I found this in my files, after I had sealed your envelopes – grrrrr – but thought it was important to include – I think I got it from BYU’s website a few years back.



Gregory Alec Sloat
SGT U.S. Marine Corps

Birth: 31 May 1949
To Harley F. and Clarice H. Sloat
Death: 18 February 1971

Gregory Sloat attended Brigham Young University during the 1967-68 school year. He entered the United States Marine Corps at Camp Pendleton in San Diego, CA on his 19th birthday, May 31st, 1968.

Gregory Sloat was a passenger on a helicopter that went down in the Thua Thien Province Republic of Vietnam on the 18th of February 1971. He died as a result of injuries sustained from that crash. He was a man that in whatever situation he was in did his best to be the best. Bruce Jewett memorialized Gregory in this way: “I knew Greg in Camp Pendleton 1969-70, I was a short-timer and raving to get out of the Corps. Greg was sharp, a great listener, had a great sense of humor. He talked about Hattie back in Maine and homesteading there. He made rank fairly quickly, considering he was never considered a career Marine. I hope he liked me as much as I liked him.”
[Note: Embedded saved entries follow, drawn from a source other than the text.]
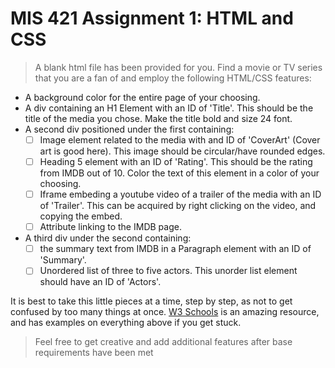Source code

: # MIS 421 Assignment 1: HTML and CSS

>A blank html file has been provided for you. Find a movie or TV series that you are a fan of and employ the following HTML/CSS features:
- A background color for the entire page of your choosing.
- A div containing an H1 Element with an ID of 'Title'. This should be the title of the media you chose. Make the title bold and size 24 font.
- A second div positioned under the first containing:
  - [ ] Image element related to the media with and ID of 'CoverArt' (Cover art is good here). This image should be circular/have rounded edges.
  - [ ] Heading 5 element with an ID of 'Rating'. This should be the rating from IMDB out of 10. Color the text of this element in a color of your choosing.
  - [ ] Iframe embeding a youtube video of a trailer of the media with an ID of 'Trailer'. This can be acquired by right clicking on the video, and copying the embed.
  - [ ] Attribute linking to the IMDB page.
- A third div under the second containing:
  - [ ] the summary text from IMDB in a Paragraph element with an ID of 'Summary'.
  - [ ] Unordered list of three to five actors. This unorder list element should have an ID of 'Actors'.

It is best to take this little pieces at a time, step by step, as not to get confused by too many things at once. [W3 Schools](https://www.w3schools.com/html/default.asp) is an amazing resource, and has examples on everything above if you get stuck. 
>Feel free to get creative and add additional features after base requirements have been met

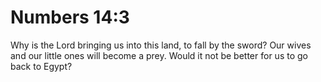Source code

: # Numbers 14:3

Why is the Lord bringing us into this land, to fall by the sword? Our wives and our little ones will become a prey. Would it not be better for us to go back to Egypt?
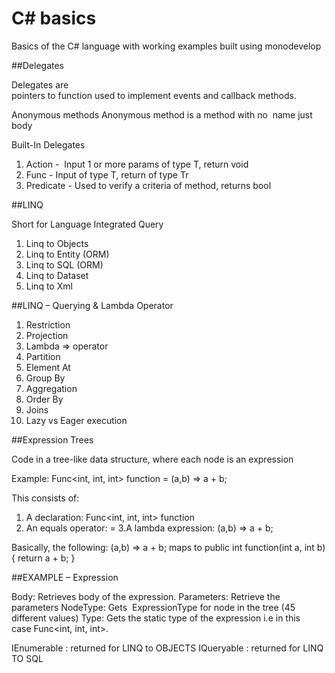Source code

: # C# basics

Basics of the C# language with working examples built using monodevelop


##Delegates

Delegates are pointers to function used to implement events and callback methods. 

Anonymous methods
Anonymous method is a method with no  name just body

Built-In Delegates
1. Action -  Input 1 or more params of type T, return void 
2. Func - Input of type T, return of type Tr 
3. Predicate - Used to verify a criteria of method, returns bool 


##LINQ

Short for Language Integrated Query

1. Linq to Objects
2. Linq to Entity (ORM)
3. Linq to SQL (ORM)
4. Linq to Dataset
5. Linq to Xml


##LINQ – Querying & Lambda Operator

1. Restriction
2. Projection
3. Lambda => operator
4. Partition
5. Element At
6. Group By
7. Aggregation
8. Order By
9. Joins
10. Lazy vs Eager execution


##Expression Trees

Code in a tree-like data structure, where each node is an expression

Example: Func<int, int, int> function = (a,b) => a + b;

This consists of:
1. A declaration: Func<int, int, int> function
2. An equals operator: =
3.A lambda expression: (a,b) => a + b;

Basically, the following: (a,b) => a + b;  maps to  public int function(int a, int b) { return a + b; }


##EXAMPLE – Expression<Tdelegate>
	
Body: Retrieves body of the expression.
Parameters: Retrieve the parameters
NodeType: Gets  ExpressionType for node in the tree (45 different values)
Type: Gets the static type of the expression i.e in this case Func<int, int, int>.

IEnumerable<T> : returned for LINQ to OBJECTS
IQueryable<T>  : returned for LINQ TO SQL
	
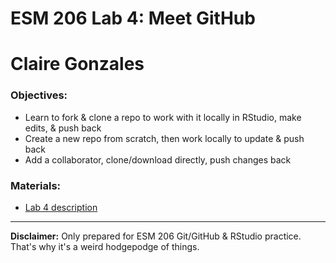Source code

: # ESM 206 Lab 4: Meet GitHub

# Claire Gonzales

### Objectives:

- Learn to fork & clone a repo to work with it locally in RStudio, make edits, & push back
- Create a new repo from scratch, then work locally to update & push back
- Add a collaborator, clone/download directly, push changes back

### Materials: 

- [Lab 4 description](https://drive.google.com/open?id=1KX6_bKA8BOO0NdsUviVi0HCT-q9iTCtTYsS1dGNQJfU)

----------
**Disclaimer:** Only prepared for ESM 206 Git/GitHub & RStudio practice. That's why it's a weird hodgepodge of things. 


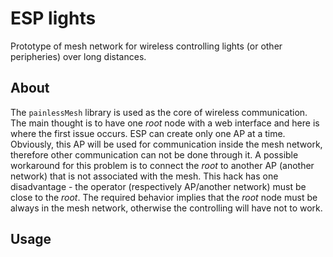 # ESP lights

Prototype of mesh network for wireless controlling lights (or other peripheries) over long distances.

## About

The `painlessMesh` library is used as the core of wireless communication. The main thought is to have one *root* node with a
web interface and here is where the first issue occurs. ESP can create only one AP at a time. Obviously, this AP will be
used for communication inside the mesh network, therefore other communication can not be done through it. A possible
workaround for this problem is to connect the *root* to another AP (another network) that is not associated with the mesh.
This hack has one disadvantage - the operator (respectively AP/another network) must be close to the *root*. The required
behavior implies that the *root* node must be always in the mesh network, otherwise the controlling will have not to work.

## Usage


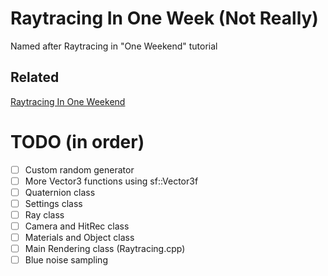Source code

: # Raytracing In One Week (Not Really)
Named after Raytracing in "One Weekend" tutorial
## Related
[Raytracing In One Weekend](https://raytracing.github.io/books/RayTracingInOneWeekend.html)

# TODO (in order)
- [ ] Custom random generator
- [ ] More Vector3 functions using sf::Vector3f
- [ ] Quaternion class
- [ ] Settings class
- [ ] Ray class
- [ ] Camera and HitRec class
- [ ] Materials and Object class
- [ ] Main Rendering class (Raytracing.cpp)
- [ ] Blue noise sampling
As a member of the Church of Jesus Christ of Latter-day Saints Gregory was an example to those around him. Bob Paine was a school-mate of Greg’s said this about him:
“Greg and I went to high school in Maine. He graduated two years ahead of me. We weren’t really close friends but he gave me my first real contact with the Church of Jesus Christ of Latter-day Saints (Mormon), and I later became a member, in part, I think, because of his example. Greg never knew I joined the church, but he does now. He wrote in my yearbook

“Don’t let the guys get you down. Remember, we geniuses are in a minority.”

I never got to Nam, and for that I’m grateful. I miss Greg and I know that he’s doing a great work among the spirits on the other side. Rest well, my brother. From an airman to a good Marine, I miss You.”